Write out the records below exactly as they appear, skipping each picture.

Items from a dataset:
•••••

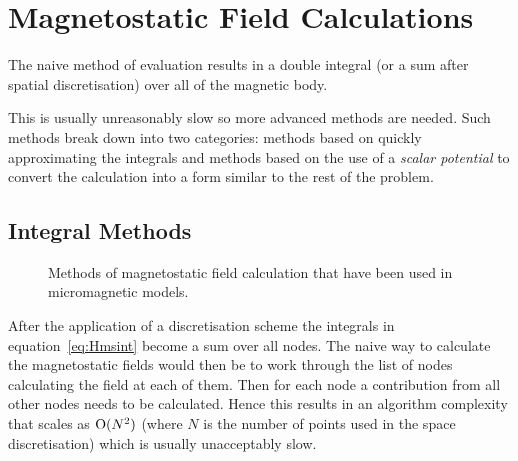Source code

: \section{Magnetostatic Field Calculations}

The naive method of evaluation results in a double integral (or a sum after spatial discretisation) over all of the magnetic body. 

This is usually unreasonably slow so more advanced methods are needed. Such methods break down into two categories: methods based on quickly approximating the integrals and methods based on the use of a \emph{scalar potential} to convert the calculation into a form similar to the rest of the problem.

\subsection{Integral Methods}
\label{sec:magstat-field-calc-inte}

\begin{figure}[\figpos]
  \centering
  \caption{Methods of magnetostatic field calculation that have been used in micromagnetic models.}
  \label{fig:types-mag-stat}
\end{figure}

After the application of a discretisation scheme the integrals in equation~\eqref{eq:Hmsint} become a sum over all nodes. The naive way to calculate the magnetostatic fields would then be to work through the list of nodes calculating the field at each of them. Then for each node a contribution from all other nodes needs to be calculated. Hence this results in an algorithm complexity that scales as $\text{O}(N^2)$ (where $N$ is the number of points used in the space discretisation) which is usually unacceptably slow.

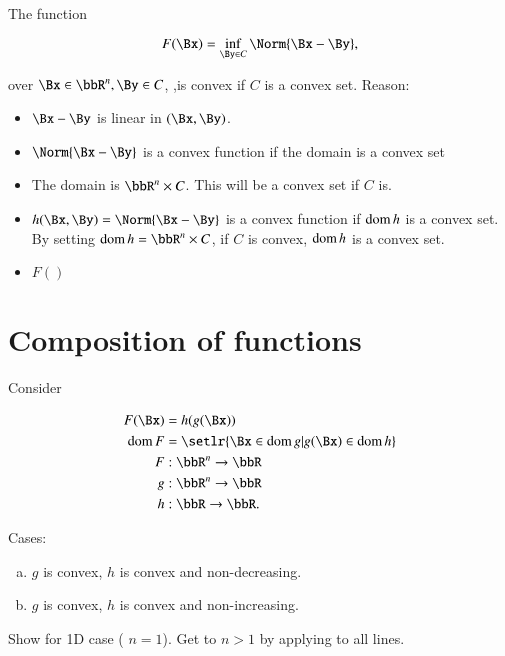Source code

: The function

\begin{dmath}\label{eqn:convexOptimizationLecture8:140}
F(\Bx) = \inf_{\By \in C} \Norm{ \Bx - \By },
\end{dmath}

over \( \Bx \in \bbR^n, \By \in C \), ,is convex if \( C \) is a convex set.  Reason:

\begin{itemize}
\item \( \Bx - \By \) is linear in \((\Bx, \By)\).
\item \( \Norm{ \Bx - \By } \) is a convex function if the domain is a convex set
\item The domain is \( \bbR^n \times C \).  This will be a convex set if \( C \) is.
\item \( h(\Bx, \By) = \Norm{\Bx -\By} \) is a convex function if \( \operatorname{dom} h \) is a convex set.  By setting \( \dom h = \bbR^n \times C \), if \( C \) is convex, \( \operatorname{dom} h \) is a convex set.
\item \( F() \)
\end{itemize}

\section{Composition of functions}

Consider

\begin{dmath}\label{eqn:convexOptimizationLecture8:160}
\begin{aligned}
F(\Bx) &= h(g(\Bx)) \\
\dom F &= \setlr{ \Bx \in \dom g | g(\Bx) \in \dom h } \\
F &: \bbR^n \rightarrow \bbR \\
g &: \bbR^n \rightarrow \bbR \\
h &: \bbR \rightarrow \bbR.
\end{aligned}
\end{dmath}

Cases:
\begin{enumerate}[(a)]
\item \( g \) is convex, \( h \) is convex and non-decreasing.
\item \( g \) is convex, \( h \) is convex and non-increasing.
\end{enumerate}

Show for 1D case ( \( n = 1 \)).  Get to \( n > 1 \) by applying to all lines.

•••••

EXERCISE RESPONSE:
Source code

: \section{Magnetostatic Field Calculations}

The naive method of evaluation results in a double integral (or a sum after spatial discretisation) over all of the magnetic body. 

This is usually unreasonably slow so more advanced methods are needed. Such methods break down into two categories: methods based on quickly approximating the integrals and methods based on the use of a \emph{scalar potential} to convert the calculation into a form similar to the rest of the problem.

\subsection{Integral Methods}
\label{sec:magstat-field-calc-inte}

\begin{figure}[\figpos]
  \centering
  \caption{Methods of magnetostatic field calculation that have been used in micromagnetic models.}
  \label{fig:types-mag-stat}
\end{figure}

After the application of a discretisation scheme the integrals in equation~\eqref{eq:Hmsint} become a sum over all nodes. The naive way to calculate the magnetostatic fields would then be to work through the list of nodes calculating the field at each of them. Then for each node a contribution from all other nodes needs to be calculated. Hence this results in an algorithm complexity that scales as $\text{O}(N^2)$ (where $N$ is the number of points used in the space discretisation) which is usually unacceptably slow.

Source code

: The function

\begin{dmath}\label{eqn:convexOptimizationLecture8:140}
F(\Bx) = \inf_{\By \in C} \Norm{ \Bx - \By },
\end{dmath}

over \( \Bx \in \bbR^n, \By \in C \), ,is convex if \( C \) is a convex set.  Reason:

\begin{itemize}
\item \( \Bx - \By \) is linear in \((\Bx, \By)\).
\item \( \Norm{ \Bx - \By } \) is a convex function if the domain is a convex set
\item The domain is \( \bbR^n \times C \).  This will be a convex set if \( C \) is.
\item \( h(\Bx, \By) = \Norm{\Bx -\By} \) is a convex function if \( \operatorname{dom} h \) is a convex set.  By setting \( \dom h = \bbR^n \times C \), if \( C \) is convex, \( \operatorname{dom} h \) is a convex set.
\item \( F() \)
\end{itemize}

\section{Composition of functions}

Consider

\begin{dmath}\label{eqn:convexOptimizationLecture8:160}
\begin{aligned}
F(\Bx) &= h(g(\Bx)) \\
\dom F &= \setlr{ \Bx \in \dom g | g(\Bx) \in \dom h } \\
F &: \bbR^n \rightarrow \bbR \\
g &: \bbR^n \rightarrow \bbR \\
h &: \bbR \rightarrow \bbR.
\end{aligned}
\end{dmath}

Cases:
\begin{enumerate}[(a)]
\item \( g \) is convex, \( h \) is convex and non-decreasing.
\item \( g \) is convex, \( h \) is convex and non-increasing.
\end{enumerate}

Show for 1D case ( \( n = 1 \)).  Get to \( n > 1 \) by applying to all lines.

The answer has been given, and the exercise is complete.